The chemical equation illustrates the combustion of a fossil fuel. The by products are carbon dioxide and water vapor. The steam cloud that you sometimes see come from a rooftop vent or the tailpipe of an automobile (especially during cold wet weather) is evidence of the production of water vapor during the combustion.

Photosynthesis removes CO₂ from the air (in some respects, photosynthesis is the opposite of combustion, photosynthesis manufactures fuel and adds oxygen to the air). CO₂ also dissolves in ocean water.

Note (something not mentioned in class): your instructor is not aware of an anthropogenic process that removes large amounts of carbon dioxide from the air.

We are now able to better understand the yearly variation in atmospheric CO₂ concentration (the "wiggles" on the Keeling Curve). The figure below was redrawn after class.

Atmospheric CO₂ peaks in the late winter to early spring. Many plants die or become dormant in the winter. With less photosynthesis, more CO₂ is added to the atmosphere than can be removed. The concentration builds throughout the winter and reaches a peak value in late winter - early spring. Plants come back to life at that time and start to remove the "excess" CO₂.

In the summer the removal of CO₂ by photosynthesis exceeds release. CO₂ concentration decreases throughout the summer and reaches a minimum in late summer to early fall.

With careful measurements you could probably also observe a daily variation in atmospheric CO₂ concentrations.

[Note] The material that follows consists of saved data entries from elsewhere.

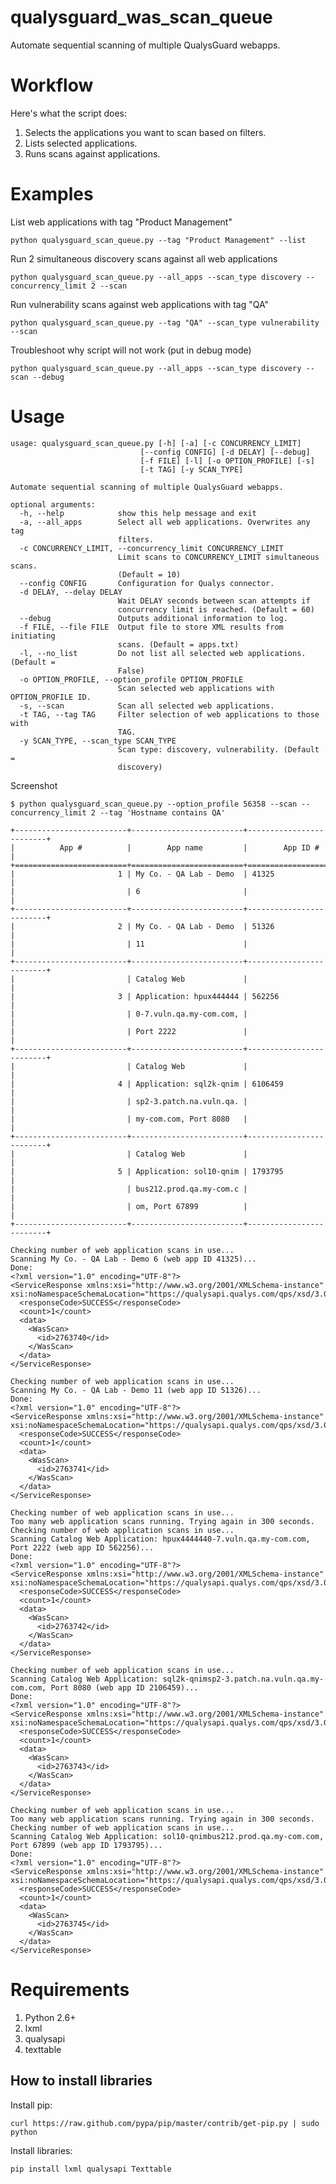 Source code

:qualysguard_was_scan_queue
==========================

Automate sequential scanning of multiple QualysGuard webapps.

Workflow
========

Here's what the script does:

1. Selects the applications you want to scan based on filters.
2. Lists selected applications.
3. Runs scans against applications.

Examples
========
List web applications with tag "Product Management"

    python qualysguard_scan_queue.py --tag "Product Management" --list

Run 2 simultaneous discovery scans against all web applications

    python qualysguard_scan_queue.py --all_apps --scan_type discovery --concurrency_limit 2 --scan

Run vulnerability scans against web applications with tag "QA"

    python qualysguard_scan_queue.py --tag "QA" --scan_type vulnerability --scan

Troubleshoot why script will not work (put in debug mode)

    python qualysguard_scan_queue.py --all_apps --scan_type discovery --scan --debug

Usage
=====

    usage: qualysguard_scan_queue.py [-h] [-a] [-c CONCURRENCY_LIMIT]
                                 [--config CONFIG] [-d DELAY] [--debug]
                                 [-f FILE] [-l] [-o OPTION_PROFILE] [-s]
                                 [-t TAG] [-y SCAN_TYPE]

    Automate sequential scanning of multiple QualysGuard webapps.
    
    optional arguments:
      -h, --help            show this help message and exit
      -a, --all_apps        Select all web applications. Overwrites any tag
                            filters.
      -c CONCURRENCY_LIMIT, --concurrency_limit CONCURRENCY_LIMIT
                            Limit scans to CONCURRENCY_LIMIT simultaneous scans.
                            (Default = 10)
      --config CONFIG       Configuration for Qualys connector.
      -d DELAY, --delay DELAY
                            Wait DELAY seconds between scan attempts if
                            concurrency limit is reached. (Default = 60)
      --debug               Outputs additional information to log.
      -f FILE, --file FILE  Output file to store XML results from initiating
                            scans. (Default = apps.txt)
      -l, --no_list         Do not list all selected web applications. (Default =
                            False)
      -o OPTION_PROFILE, --option_profile OPTION_PROFILE
                            Scan selected web applications with OPTION_PROFILE ID.
      -s, --scan            Scan all selected web applications.
      -t TAG, --tag TAG     Filter selection of web applications to those with
                            TAG.
      -y SCAN_TYPE, --scan_type SCAN_TYPE
                            Scan type: discovery, vulnerability. (Default =
                            discovery)



Screenshot

    $ python qualysguard_scan_queue.py --option_profile 56358 --scan --concurrency_limit 2 --tag 'Hostname contains QA'
    
    +-------------------------+-------------------------+-------------------------+
    |          App #          |        App name         |        App ID #         |
    +=========================+=========================+=========================+
    |                       1 | My Co. - QA Lab - Demo  | 41325                   |
    |                         | 6                       |                         |
    +-------------------------+-------------------------+-------------------------+
    |                       2 | My Co. - QA Lab - Demo  | 51326                   |
    |                         | 11                      |                         |
    +-------------------------+-------------------------+-------------------------+
    |                         | Catalog Web             |                         |
    |                       3 | Application: hpux444444 | 562256                  |
    |                         | 0-7.vuln.qa.my-com.com, |                         |
    |                         | Port 2222               |                         |
    +-------------------------+-------------------------+-------------------------+
    |                         | Catalog Web             |                         |
    |                       4 | Application: sql2k-qnim | 6106459                 |
    |                         | sp2-3.patch.na.vuln.qa. |                         |
    |                         | my-com.com, Port 8080   |                         |
    +-------------------------+-------------------------+-------------------------+
    |                         | Catalog Web             |                         |
    |                       5 | Application: sol10-qnim | 1793795                 |
    |                         | bus212.prod.qa.my-com.c |                         |
    |                         | om, Port 67899          |                         |
    +-------------------------+-------------------------+-------------------------+
    
    Checking number of web application scans in use...
    Scanning My Co. - QA Lab - Demo 6 (web app ID 41325)...
    Done:
    <?xml version="1.0" encoding="UTF-8"?>
    <ServiceResponse xmlns:xsi="http://www.w3.org/2001/XMLSchema-instance" xsi:noNamespaceSchemaLocation="https://qualysapi.qualys.com/qps/xsd/3.0/was/wasscan.xsd">
      <responseCode>SUCCESS</responseCode>
      <count>1</count>
      <data>
        <WasScan>
          <id>2763740</id>
        </WasScan>
      </data>
    </ServiceResponse>
    
    Checking number of web application scans in use...
    Scanning My Co. - QA Lab - Demo 11 (web app ID 51326)...
    Done:
    <?xml version="1.0" encoding="UTF-8"?>
    <ServiceResponse xmlns:xsi="http://www.w3.org/2001/XMLSchema-instance" xsi:noNamespaceSchemaLocation="https://qualysapi.qualys.com/qps/xsd/3.0/was/wasscan.xsd">
      <responseCode>SUCCESS</responseCode>
      <count>1</count>
      <data>
        <WasScan>
          <id>2763741</id>
        </WasScan>
      </data>
    </ServiceResponse>
    
    Checking number of web application scans in use...
    Too many web application scans running. Trying again in 300 seconds.
    Checking number of web application scans in use...
    Scanning Catalog Web Application: hpux4444440-7.vuln.qa.my-com.com, Port 2222 (web app ID 562256)...
    Done:
    <?xml version="1.0" encoding="UTF-8"?>
    <ServiceResponse xmlns:xsi="http://www.w3.org/2001/XMLSchema-instance" xsi:noNamespaceSchemaLocation="https://qualysapi.qualys.com/qps/xsd/3.0/was/wasscan.xsd">
      <responseCode>SUCCESS</responseCode>
      <count>1</count>
      <data>
        <WasScan>
          <id>2763742</id>
        </WasScan>
      </data>
    </ServiceResponse>
    
    Checking number of web application scans in use...
    Scanning Catalog Web Application: sql2k-qnimsp2-3.patch.na.vuln.qa.my-com.com, Port 8080 (web app ID 2106459)...
    Done:
    <?xml version="1.0" encoding="UTF-8"?>
    <ServiceResponse xmlns:xsi="http://www.w3.org/2001/XMLSchema-instance" xsi:noNamespaceSchemaLocation="https://qualysapi.qualys.com/qps/xsd/3.0/was/wasscan.xsd">
      <responseCode>SUCCESS</responseCode>
      <count>1</count>
      <data>
        <WasScan>
          <id>2763743</id>
        </WasScan>
      </data>
    </ServiceResponse>
    
    Checking number of web application scans in use...
    Too many web application scans running. Trying again in 300 seconds.
    Checking number of web application scans in use...
    Scanning Catalog Web Application: sol10-qnimbus212.prod.qa.my-com.com, Port 67899 (web app ID 1793795)...
    Done:
    <?xml version="1.0" encoding="UTF-8"?>
    <ServiceResponse xmlns:xsi="http://www.w3.org/2001/XMLSchema-instance" xsi:noNamespaceSchemaLocation="https://qualysapi.qualys.com/qps/xsd/3.0/was/wasscan.xsd">
      <responseCode>SUCCESS</responseCode>
      <count>1</count>
      <data>
        <WasScan>
          <id>2763745</id>
        </WasScan>
      </data>
    </ServiceResponse>


Requirements
============

1. Python 2.6+
2. lxml
3. qualysapi
4. texttable

How to install libraries
------------------------

Install pip:

    curl https://raw.github.com/pypa/pip/master/contrib/get-pip.py | sudo python

Install libraries:

    pip install lxml qualysapi Texttable
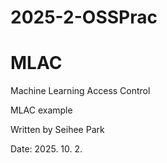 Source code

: # 2025-2-OSSPrac
# MLAC
Machine Learning Access Control

MLAC example

Written by Seihee Park

Date: 2025. 10. 2.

To really understand why human activities are causing atmospheric CO₂ concentration to increase we need to look at the relative amounts of CO₂ being added to and being removed from the atmosphere (like amounts of money moving into and out of a bank account and their effect on the account balance). A simplified version of the carbon cycle is shown below. This figure (not shown or discussed in class on Thursday) differs somewhat from the one on p. 2 of the photocopied Classnotes. Copies of this updated figure were distributed in class.

This requires some careful examination.

1.    The underlined numbers show the amount of carbon stored in "reservoirs." For example 760 units* of carbon are stored in the atmosphere (predominantly in the form of CO₂, but also in small amounts of CH₄ (methane), CFCs and other gases; carbon is found in each of those molecules). The other numbers show "fluxes," the amount of carbon moving into or out of the atmosphere every year. Over land, respiration and decay add 120 units* of carbon to the atmosphere every year. Photosynthesis (primarily) removes 120 units every year.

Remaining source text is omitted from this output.